__PROMPT__: Find the word "textcolor" in the listing. Copy out each line where it occurs.
START SUPPLIED DATA
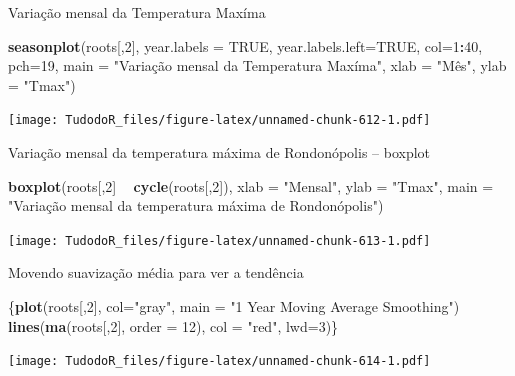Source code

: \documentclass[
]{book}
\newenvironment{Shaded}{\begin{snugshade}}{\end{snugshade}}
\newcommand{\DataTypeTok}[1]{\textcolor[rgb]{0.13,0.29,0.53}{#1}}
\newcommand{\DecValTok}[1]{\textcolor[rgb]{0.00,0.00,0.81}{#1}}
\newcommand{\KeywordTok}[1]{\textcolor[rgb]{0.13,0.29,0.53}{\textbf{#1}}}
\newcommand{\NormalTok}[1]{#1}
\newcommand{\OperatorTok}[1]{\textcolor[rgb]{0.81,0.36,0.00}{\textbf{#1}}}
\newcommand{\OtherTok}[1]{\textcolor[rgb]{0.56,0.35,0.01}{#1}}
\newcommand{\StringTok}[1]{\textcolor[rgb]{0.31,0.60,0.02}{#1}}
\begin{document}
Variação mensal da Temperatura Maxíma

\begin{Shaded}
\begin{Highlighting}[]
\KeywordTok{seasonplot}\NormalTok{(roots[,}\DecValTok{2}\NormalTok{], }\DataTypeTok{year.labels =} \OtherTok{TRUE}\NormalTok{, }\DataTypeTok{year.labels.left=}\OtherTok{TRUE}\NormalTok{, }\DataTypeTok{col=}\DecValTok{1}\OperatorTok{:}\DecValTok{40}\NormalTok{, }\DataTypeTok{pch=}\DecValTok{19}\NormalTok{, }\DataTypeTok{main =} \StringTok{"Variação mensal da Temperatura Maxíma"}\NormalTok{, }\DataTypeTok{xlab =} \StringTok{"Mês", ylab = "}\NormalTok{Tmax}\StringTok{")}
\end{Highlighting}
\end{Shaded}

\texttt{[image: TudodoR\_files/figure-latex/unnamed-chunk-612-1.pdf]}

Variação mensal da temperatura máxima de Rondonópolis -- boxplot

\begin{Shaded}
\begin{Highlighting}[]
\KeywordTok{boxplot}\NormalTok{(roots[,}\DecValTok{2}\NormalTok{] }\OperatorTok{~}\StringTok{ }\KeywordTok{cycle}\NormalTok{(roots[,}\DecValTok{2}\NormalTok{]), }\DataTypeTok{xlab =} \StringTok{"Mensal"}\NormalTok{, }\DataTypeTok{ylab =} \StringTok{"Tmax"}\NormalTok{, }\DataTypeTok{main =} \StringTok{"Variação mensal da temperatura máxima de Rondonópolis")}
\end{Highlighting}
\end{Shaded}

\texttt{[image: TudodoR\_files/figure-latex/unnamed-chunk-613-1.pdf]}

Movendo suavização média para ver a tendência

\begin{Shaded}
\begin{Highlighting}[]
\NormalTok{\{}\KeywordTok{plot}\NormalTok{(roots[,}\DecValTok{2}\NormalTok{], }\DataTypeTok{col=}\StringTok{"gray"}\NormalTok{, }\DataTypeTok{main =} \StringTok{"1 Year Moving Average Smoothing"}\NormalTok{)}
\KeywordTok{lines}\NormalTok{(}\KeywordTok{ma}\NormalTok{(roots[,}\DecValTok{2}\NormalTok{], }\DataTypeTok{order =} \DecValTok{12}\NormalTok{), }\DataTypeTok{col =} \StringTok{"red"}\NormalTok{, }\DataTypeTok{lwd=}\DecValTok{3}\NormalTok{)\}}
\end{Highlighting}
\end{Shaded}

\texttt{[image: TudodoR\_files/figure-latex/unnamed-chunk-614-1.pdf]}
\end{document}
END SUPPLIED DATA
__COMPLETED TASK__:
\newcommand{\DataTypeTok}[1]{\textcolor[rgb]{0.13,0.29,0.53}{#1}}
\newcommand{\DecValTok}[1]{\textcolor[rgb]{0.00,0.00,0.81}{#1}}
\newcommand{\KeywordTok}[1]{\textcolor[rgb]{0.13,0.29,0.53}{\textbf{#1}}}
\newcommand{\OperatorTok}[1]{\textcolor[rgb]{0.81,0.36,0.00}{\textbf{#1}}}
\newcommand{\OtherTok}[1]{\textcolor[rgb]{0.56,0.35,0.01}{#1}}
\newcommand{\StringTok}[1]{\textcolor[rgb]{0.31,0.60,0.02}{#1}}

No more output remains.